Bardzo mocne oświadczenie odnoszące się do sytuacji w Polsce opublikował właśnie uwielbiany przez kilka pokoleń Polaków aktor Piotr Fronczewski. – Naprawdę nie interesuje Cię polityka? Nie interesuje Cię sprawa niezależności sądów i trybunałów? Uważasz, że polityczne sterowanie sądami i nominowanie sędziów nie ma wpływu na twoje życie? – pyta artysta na facebookowej stronie "Wolne sądy". I przytacza przemawiający do wyobraźni przykład, który pokazuje, o co środowiska prodemokratyczne walczą z PiS.
– Niezależne od władzy sądy i niezawiśli sędziowie mają nas chronić, zwykłych obywateli, przed opresją ze strony władzy. Mają kierować się prawem, a nie lojalnością wynikającą z partyjnego nadania – mówi na poruszającym nagraniu
Piotr Fronczewski. A wcześniej przytacza pobudzającą wyobraźnię historię o tym, jakie szanse przed "zreformowanym" przez
Prawo i Sprawiedliwość sądem będzie miał ktoś, kto niesłusznie zostanie oskarżony o spowodowanie wypadku z udziałem kuzyna działacza partii rządzącej.

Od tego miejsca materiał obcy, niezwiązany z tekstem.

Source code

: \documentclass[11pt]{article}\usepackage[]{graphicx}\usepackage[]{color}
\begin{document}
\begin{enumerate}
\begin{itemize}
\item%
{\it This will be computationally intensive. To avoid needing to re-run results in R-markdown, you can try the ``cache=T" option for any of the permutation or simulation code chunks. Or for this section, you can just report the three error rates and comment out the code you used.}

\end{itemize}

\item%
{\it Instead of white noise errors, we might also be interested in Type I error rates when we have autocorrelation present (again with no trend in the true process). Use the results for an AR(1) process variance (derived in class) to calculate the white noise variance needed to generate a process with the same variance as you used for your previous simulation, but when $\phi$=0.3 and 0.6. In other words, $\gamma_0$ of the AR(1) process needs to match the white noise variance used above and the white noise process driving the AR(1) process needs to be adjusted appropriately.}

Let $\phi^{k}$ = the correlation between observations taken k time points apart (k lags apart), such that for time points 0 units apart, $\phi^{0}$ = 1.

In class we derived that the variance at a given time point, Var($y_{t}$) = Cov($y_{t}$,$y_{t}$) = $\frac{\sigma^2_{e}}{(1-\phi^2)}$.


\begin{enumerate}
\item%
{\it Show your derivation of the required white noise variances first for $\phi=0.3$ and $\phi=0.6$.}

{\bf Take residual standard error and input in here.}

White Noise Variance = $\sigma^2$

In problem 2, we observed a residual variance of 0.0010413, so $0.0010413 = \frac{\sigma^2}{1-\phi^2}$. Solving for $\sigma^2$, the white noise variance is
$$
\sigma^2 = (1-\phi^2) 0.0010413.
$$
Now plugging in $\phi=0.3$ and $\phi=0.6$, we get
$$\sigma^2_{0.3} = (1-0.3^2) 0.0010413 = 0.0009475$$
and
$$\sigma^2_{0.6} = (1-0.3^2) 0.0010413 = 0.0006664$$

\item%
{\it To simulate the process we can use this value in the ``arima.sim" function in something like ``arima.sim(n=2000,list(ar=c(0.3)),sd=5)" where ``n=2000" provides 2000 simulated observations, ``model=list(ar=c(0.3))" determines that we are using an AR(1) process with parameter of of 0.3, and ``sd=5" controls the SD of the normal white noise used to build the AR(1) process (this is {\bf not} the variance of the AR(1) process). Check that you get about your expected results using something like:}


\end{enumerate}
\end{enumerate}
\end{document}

Zanim komuś przyjdzie do głowy komentarz, iż to próba przypomnienia o sobie przebrzmiałego aktora przypomnijmy, iż Piotr Fronczewski to profesor nauk teatralnych warszawskiej PWST i aktor, w dorobku którego jest kilkadziesiąt znakomitych ról teatralnych i filmowych, a także udział w hitowych serialach, takich jak "Tata, a Marcin powiedział", "Rodzina zastępcza", "07 zgłoś się", "Ekstradycja" czy "Magda M.". Wielokrotnie nagradzano go wysokimi odznaczeniami państwowymi, w tym medalami "Zasłużony Kulturze Gloria Artis", Złotym Krzyżem Zasługi oraz Krzyżem Oficerskim Orderu Odrodzenia Polski.